(This interview transcript has been edited for clarity and hilarity. LISTEN to the entire conversation.We chat about Georgia being a slashie, gamifying reading, filter bubbles, the ability to nerd out on topics, clicking out random ads to support good journalism, whether people read long articles online, salt water crocodiles, and so much more. Note: co-host David Ryan Polgar is a contributing writer to Quartz and other fine outlets.)
Joe Leonardo: Welcome to the Funny as Tech podcast. I am your co-host and comedian Joe Leonardo. And to my left is David Ryan Polar, tech ethicist. And who do we have for our guest today?

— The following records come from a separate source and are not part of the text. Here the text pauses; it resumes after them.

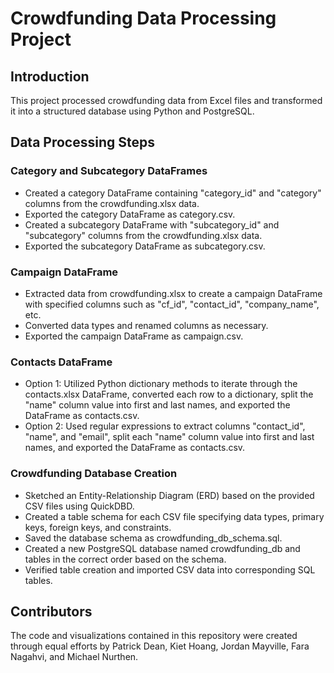 # Crowdfunding Data Processing Project

## Introduction
This project processed crowdfunding data from Excel files and transformed it into a structured database using Python and PostgreSQL.

## Data Processing Steps

### Category and Subcategory DataFrames
- Created a category DataFrame containing "category_id" and "category" columns from the crowdfunding.xlsx data.
- Exported the category DataFrame as category.csv.
- Created a subcategory DataFrame with "subcategory_id" and "subcategory" columns from the crowdfunding.xlsx data.
- Exported the subcategory DataFrame as subcategory.csv.

### Campaign DataFrame
- Extracted data from crowdfunding.xlsx to create a campaign DataFrame with specified columns such as "cf_id", "contact_id", "company_name", etc.
- Converted data types and renamed columns as necessary.
- Exported the campaign DataFrame as campaign.csv.

### Contacts DataFrame
- Option 1: Utilized Python dictionary methods to iterate through the contacts.xlsx DataFrame, converted each row to a dictionary, split the "name" column value into first and last names, and exported the DataFrame as contacts.csv.
- Option 2: Used regular expressions to extract columns "contact_id", "name", and "email", split each "name" column value into first and last names, and exported the DataFrame as contacts.csv.

### Crowdfunding Database Creation
- Sketched an Entity-Relationship Diagram (ERD) based on the provided CSV files using QuickDBD.
- Created a table schema for each CSV file specifying data types, primary keys, foreign keys, and constraints.
- Saved the database schema as crowdfunding_db_schema.sql.
- Created a new PostgreSQL database named crowdfunding_db and tables in the correct order based on the schema.
- Verified table creation and imported CSV data into corresponding SQL tables.

## Contributors
The code and visualizations contained in this repository were created through equal efforts by Patrick Dean, Kiet Hoang, Jordan Mayville, Fara Nagahvi, and Michael Nurthen.
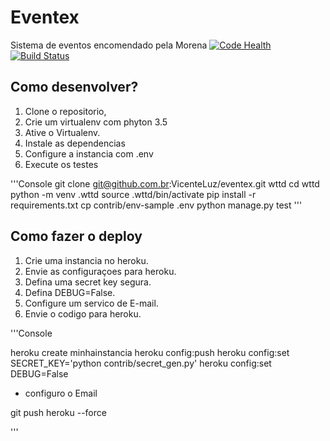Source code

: # Eventex
Sistema de eventos encomendado pela Morena
[![Code Health](https://landscape.io/github/VicenteLuz/eventex/master/landscape.svg?style=flat)](https://landscape.io/github/VicenteLuz/eventex/master)
[![Build Status](https://travis-ci.org/VicenteLuz/eventex.svg?branch=master)](https://travis-ci.org/VicenteLuz/eventex)

## Como desenvolver?

1. Clone o repositorio,
2. Crie um virtualenv com phyton 3.5
3. Ative o Virtualenv.
4. Instale as dependencias
5. Configure a instancia com .env
6. Execute os testes

'''Console
git clone git@github.com.br:VicenteLuz/eventex.git wttd
cd wttd
python -m venv .wttd
source .wttd/bin/activate
pip install -r requirements.txt
cp contrib/env-sample .env
python manage.py test
'''

## Como fazer o deploy
1. Crie uma instancia no heroku.
2. Envie as configuraçoes para heroku.
3. Defina uma secret key segura.
4. Defina DEBUG=False.
5. Configure um servico de E-mail.
6. Envie o codigo para heroku.

'''Console

heroku create minhainstancia
heroku config:push
heroku config:set SECRET_KEY='python contrib/secret_gen.py'
heroku config:set DEBUG=False
* configuro o Email

git push heroku --force

'''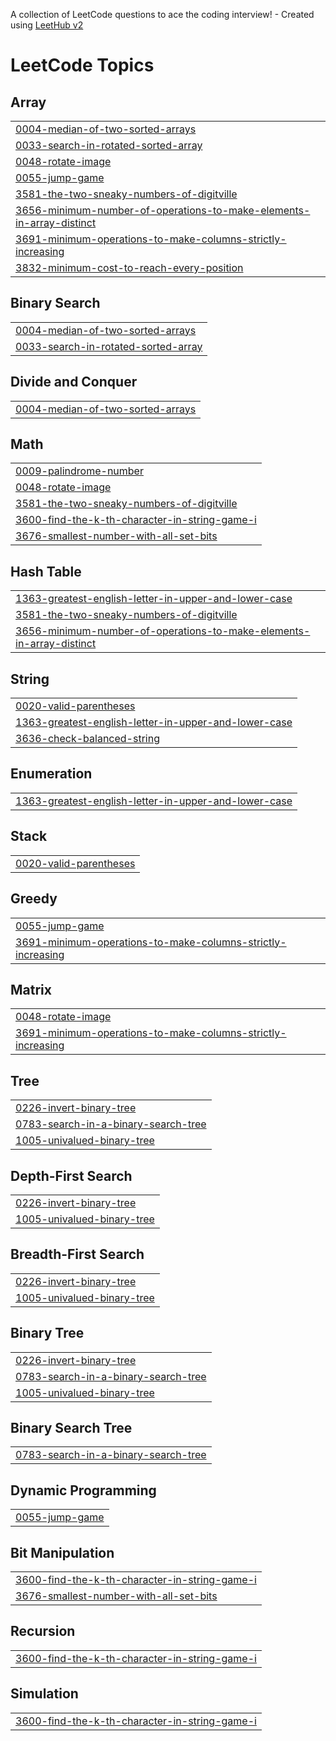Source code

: A collection of LeetCode questions to ace the coding interview! - Created using [LeetHub v2](https://github.com/arunbhardwaj/LeetHub-2.0)
<!---LeetCode Topics Start-->
# LeetCode Topics
## Array
|  |
| ------- |
| [0004-median-of-two-sorted-arrays](https://github.com/Abinaya-2010/Leetcode/tree/master/0004-median-of-two-sorted-arrays) |
| [0033-search-in-rotated-sorted-array](https://github.com/Abinaya-2010/Leetcode/tree/master/0033-search-in-rotated-sorted-array) |
| [0048-rotate-image](https://github.com/Abinaya-2010/Leetcode/tree/master/0048-rotate-image) |
| [0055-jump-game](https://github.com/Abinaya-2010/Leetcode/tree/master/0055-jump-game) |
| [3581-the-two-sneaky-numbers-of-digitville](https://github.com/Abinaya-2010/Leetcode/tree/master/3581-the-two-sneaky-numbers-of-digitville) |
| [3656-minimum-number-of-operations-to-make-elements-in-array-distinct](https://github.com/Abinaya-2010/Leetcode/tree/master/3656-minimum-number-of-operations-to-make-elements-in-array-distinct) |
| [3691-minimum-operations-to-make-columns-strictly-increasing](https://github.com/Abinaya-2010/Leetcode/tree/master/3691-minimum-operations-to-make-columns-strictly-increasing) |
| [3832-minimum-cost-to-reach-every-position](https://github.com/Abinaya-2010/Leetcode/tree/master/3832-minimum-cost-to-reach-every-position) |
## Binary Search
|  |
| ------- |
| [0004-median-of-two-sorted-arrays](https://github.com/Abinaya-2010/Leetcode/tree/master/0004-median-of-two-sorted-arrays) |
| [0033-search-in-rotated-sorted-array](https://github.com/Abinaya-2010/Leetcode/tree/master/0033-search-in-rotated-sorted-array) |
## Divide and Conquer
|  |
| ------- |
| [0004-median-of-two-sorted-arrays](https://github.com/Abinaya-2010/Leetcode/tree/master/0004-median-of-two-sorted-arrays) |
## Math
|  |
| ------- |
| [0009-palindrome-number](https://github.com/Abinaya-2010/Leetcode/tree/master/0009-palindrome-number) |
| [0048-rotate-image](https://github.com/Abinaya-2010/Leetcode/tree/master/0048-rotate-image) |
| [3581-the-two-sneaky-numbers-of-digitville](https://github.com/Abinaya-2010/Leetcode/tree/master/3581-the-two-sneaky-numbers-of-digitville) |
| [3600-find-the-k-th-character-in-string-game-i](https://github.com/Abinaya-2010/Leetcode/tree/master/3600-find-the-k-th-character-in-string-game-i) |
| [3676-smallest-number-with-all-set-bits](https://github.com/Abinaya-2010/Leetcode/tree/master/3676-smallest-number-with-all-set-bits) |
## Hash Table
|  |
| ------- |
| [1363-greatest-english-letter-in-upper-and-lower-case](https://github.com/Abinaya-2010/Leetcode/tree/master/1363-greatest-english-letter-in-upper-and-lower-case) |
| [3581-the-two-sneaky-numbers-of-digitville](https://github.com/Abinaya-2010/Leetcode/tree/master/3581-the-two-sneaky-numbers-of-digitville) |
| [3656-minimum-number-of-operations-to-make-elements-in-array-distinct](https://github.com/Abinaya-2010/Leetcode/tree/master/3656-minimum-number-of-operations-to-make-elements-in-array-distinct) |
## String
|  |
| ------- |
| [0020-valid-parentheses](https://github.com/Abinaya-2010/Leetcode/tree/master/0020-valid-parentheses) |
| [1363-greatest-english-letter-in-upper-and-lower-case](https://github.com/Abinaya-2010/Leetcode/tree/master/1363-greatest-english-letter-in-upper-and-lower-case) |
| [3636-check-balanced-string](https://github.com/Abinaya-2010/Leetcode/tree/master/3636-check-balanced-string) |
## Enumeration
|  |
| ------- |
| [1363-greatest-english-letter-in-upper-and-lower-case](https://github.com/Abinaya-2010/Leetcode/tree/master/1363-greatest-english-letter-in-upper-and-lower-case) |
## Stack
|  |
| ------- |
| [0020-valid-parentheses](https://github.com/Abinaya-2010/Leetcode/tree/master/0020-valid-parentheses) |
## Greedy
|  |
| ------- |
| [0055-jump-game](https://github.com/Abinaya-2010/Leetcode/tree/master/0055-jump-game) |
| [3691-minimum-operations-to-make-columns-strictly-increasing](https://github.com/Abinaya-2010/Leetcode/tree/master/3691-minimum-operations-to-make-columns-strictly-increasing) |
## Matrix
|  |
| ------- |
| [0048-rotate-image](https://github.com/Abinaya-2010/Leetcode/tree/master/0048-rotate-image) |
| [3691-minimum-operations-to-make-columns-strictly-increasing](https://github.com/Abinaya-2010/Leetcode/tree/master/3691-minimum-operations-to-make-columns-strictly-increasing) |
## Tree
|  |
| ------- |
| [0226-invert-binary-tree](https://github.com/Abinaya-2010/Leetcode/tree/master/0226-invert-binary-tree) |
| [0783-search-in-a-binary-search-tree](https://github.com/Abinaya-2010/Leetcode/tree/master/0783-search-in-a-binary-search-tree) |
| [1005-univalued-binary-tree](https://github.com/Abinaya-2010/Leetcode/tree/master/1005-univalued-binary-tree) |
## Depth-First Search
|  |
| ------- |
| [0226-invert-binary-tree](https://github.com/Abinaya-2010/Leetcode/tree/master/0226-invert-binary-tree) |
| [1005-univalued-binary-tree](https://github.com/Abinaya-2010/Leetcode/tree/master/1005-univalued-binary-tree) |
## Breadth-First Search
|  |
| ------- |
| [0226-invert-binary-tree](https://github.com/Abinaya-2010/Leetcode/tree/master/0226-invert-binary-tree) |
| [1005-univalued-binary-tree](https://github.com/Abinaya-2010/Leetcode/tree/master/1005-univalued-binary-tree) |
## Binary Tree
|  |
| ------- |
| [0226-invert-binary-tree](https://github.com/Abinaya-2010/Leetcode/tree/master/0226-invert-binary-tree) |
| [0783-search-in-a-binary-search-tree](https://github.com/Abinaya-2010/Leetcode/tree/master/0783-search-in-a-binary-search-tree) |
| [1005-univalued-binary-tree](https://github.com/Abinaya-2010/Leetcode/tree/master/1005-univalued-binary-tree) |
## Binary Search Tree
|  |
| ------- |
| [0783-search-in-a-binary-search-tree](https://github.com/Abinaya-2010/Leetcode/tree/master/0783-search-in-a-binary-search-tree) |
## Dynamic Programming
|  |
| ------- |
| [0055-jump-game](https://github.com/Abinaya-2010/Leetcode/tree/master/0055-jump-game) |
## Bit Manipulation
|  |
| ------- |
| [3600-find-the-k-th-character-in-string-game-i](https://github.com/Abinaya-2010/Leetcode/tree/master/3600-find-the-k-th-character-in-string-game-i) |
| [3676-smallest-number-with-all-set-bits](https://github.com/Abinaya-2010/Leetcode/tree/master/3676-smallest-number-with-all-set-bits) |
## Recursion
|  |
| ------- |
| [3600-find-the-k-th-character-in-string-game-i](https://github.com/Abinaya-2010/Leetcode/tree/master/3600-find-the-k-th-character-in-string-game-i) |
## Simulation
|  |
| ------- |
| [3600-find-the-k-th-character-in-string-game-i](https://github.com/Abinaya-2010/Leetcode/tree/master/3600-find-the-k-th-character-in-string-game-i) |
<!---LeetCode Topics End-->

David Ryan Polgar: Georgia Frances King is an Ideas Editor at Quartz, where she works with industry leaders to pen forward-thinking op-eds on futuristic technology. VR, AR, AI, IoT, ML, NLP: If it's an acronym, she probably deals with it. A recovered lifestyle journalist, she was once the assistant editor of Australia's frankie magazine and spent three years as the editor of Kinfolk magazine, during which time she also edited their New York Times-best seller, The Kinfolk Home. She now works at the intersection of emerging technology and quality-of-life, happily living with her head in the cloud.
Georgia Frances King: Thank you so much, guys. Wow. That introduction makes me sound very confused in my career thus far. (laughter)
DRP: We're all confused.
JL: I feel like nowadays you have to be all over the place. You can't just do one thing.
DRP: We call them slashers, right?
GFK: Slashies...If you're slashie, you're between two different things. I feel like I came from editing a lot of very pretty design magazines for a long time, but my actual passion was also talking about Elon Musk and rocket boosters and those kinds of things.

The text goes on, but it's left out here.